INPUT MATERIAL:

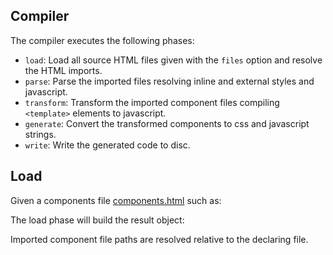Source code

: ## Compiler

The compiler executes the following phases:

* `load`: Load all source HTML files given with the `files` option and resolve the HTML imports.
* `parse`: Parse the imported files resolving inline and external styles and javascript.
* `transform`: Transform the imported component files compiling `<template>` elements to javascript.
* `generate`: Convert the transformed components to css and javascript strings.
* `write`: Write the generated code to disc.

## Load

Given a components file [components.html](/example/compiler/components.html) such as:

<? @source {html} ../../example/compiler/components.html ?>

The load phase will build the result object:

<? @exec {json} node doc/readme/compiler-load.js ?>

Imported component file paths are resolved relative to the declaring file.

TO DO: Write out exactly the lines that run from the top of the listing above to the line containing "the HTML imports.", both ends included. Omit every picture.

EXPECTED ANSWER:
Source code

: ## Compiler

The compiler executes the following phases:

* `load`: Load all source HTML files given with the `files` option and resolve the HTML imports.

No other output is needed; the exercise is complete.